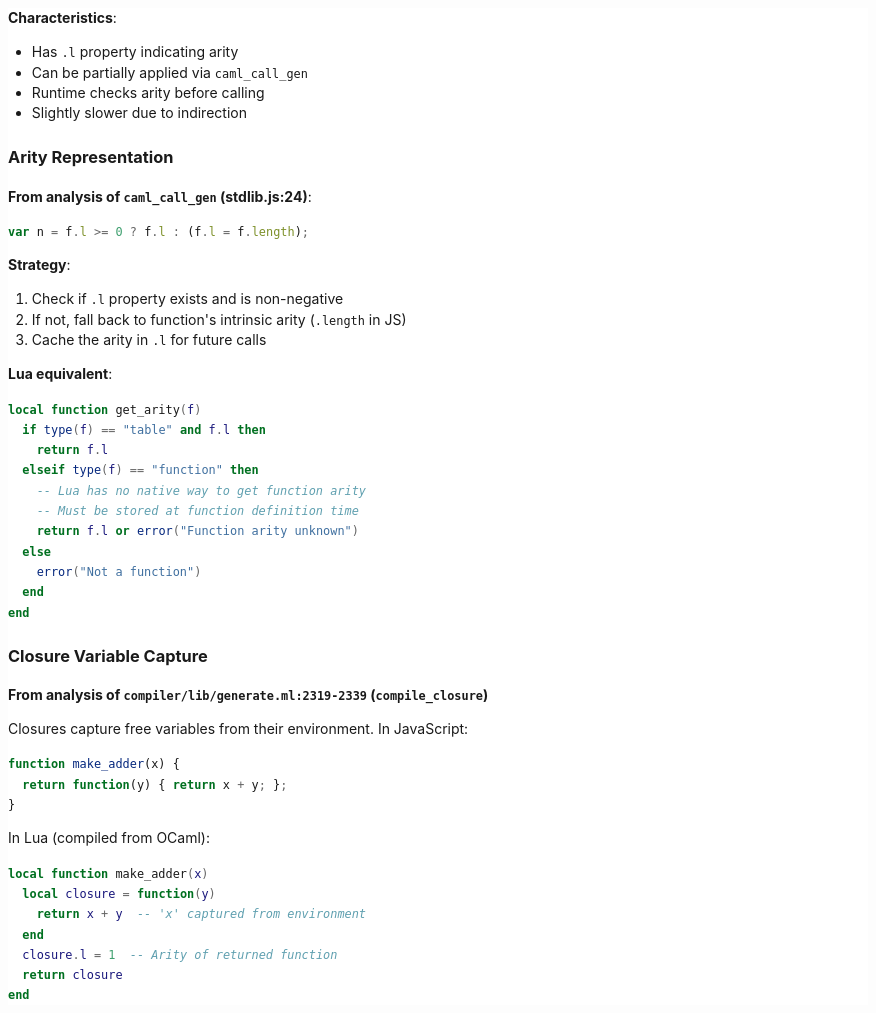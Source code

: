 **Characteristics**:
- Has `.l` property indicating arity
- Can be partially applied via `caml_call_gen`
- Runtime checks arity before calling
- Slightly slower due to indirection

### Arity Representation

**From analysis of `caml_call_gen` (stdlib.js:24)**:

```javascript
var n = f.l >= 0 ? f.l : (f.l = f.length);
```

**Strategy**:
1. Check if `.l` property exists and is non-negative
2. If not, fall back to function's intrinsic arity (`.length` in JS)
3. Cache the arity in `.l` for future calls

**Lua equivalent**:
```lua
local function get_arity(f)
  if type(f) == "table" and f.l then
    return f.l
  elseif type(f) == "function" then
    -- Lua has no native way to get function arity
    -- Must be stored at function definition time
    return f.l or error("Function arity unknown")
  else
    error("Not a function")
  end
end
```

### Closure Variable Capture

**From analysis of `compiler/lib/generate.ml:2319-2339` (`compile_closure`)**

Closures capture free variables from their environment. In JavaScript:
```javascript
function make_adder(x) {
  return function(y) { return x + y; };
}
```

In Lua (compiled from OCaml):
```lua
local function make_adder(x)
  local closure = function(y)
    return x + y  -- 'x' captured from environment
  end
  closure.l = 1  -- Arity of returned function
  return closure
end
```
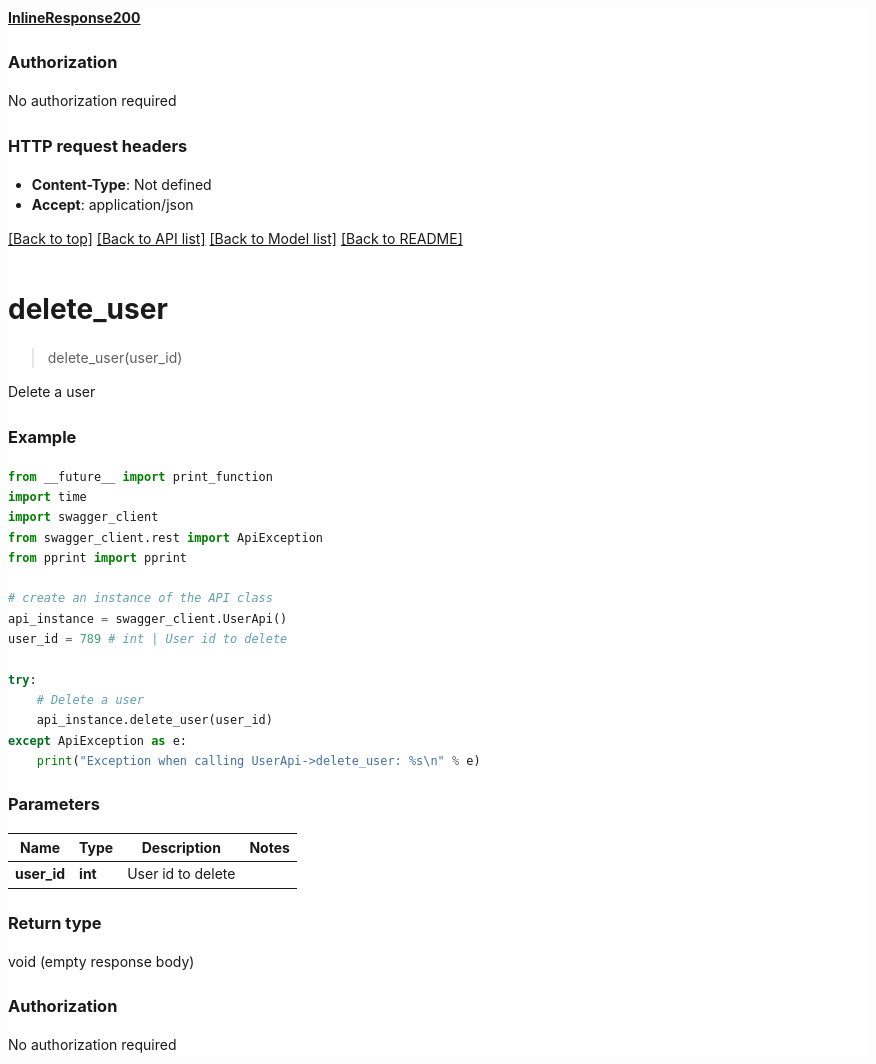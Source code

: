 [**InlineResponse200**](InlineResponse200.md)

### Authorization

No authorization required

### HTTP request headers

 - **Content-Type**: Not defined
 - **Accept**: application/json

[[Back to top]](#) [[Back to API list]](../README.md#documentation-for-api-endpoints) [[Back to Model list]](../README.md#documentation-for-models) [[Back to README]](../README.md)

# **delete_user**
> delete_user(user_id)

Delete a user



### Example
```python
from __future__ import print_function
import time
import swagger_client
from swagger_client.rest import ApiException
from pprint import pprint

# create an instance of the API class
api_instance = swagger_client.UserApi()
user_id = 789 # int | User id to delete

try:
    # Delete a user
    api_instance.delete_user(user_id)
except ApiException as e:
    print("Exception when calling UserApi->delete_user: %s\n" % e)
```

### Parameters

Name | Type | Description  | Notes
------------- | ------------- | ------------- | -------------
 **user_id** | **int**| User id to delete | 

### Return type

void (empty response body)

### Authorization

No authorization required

▬▬▬▬▬▬▬▬▬▬

#### About this exercise:
Among the lines of the data, some contain the word "analysis". How many are there? Reply with the number alone.

#### Result of the exercise:
2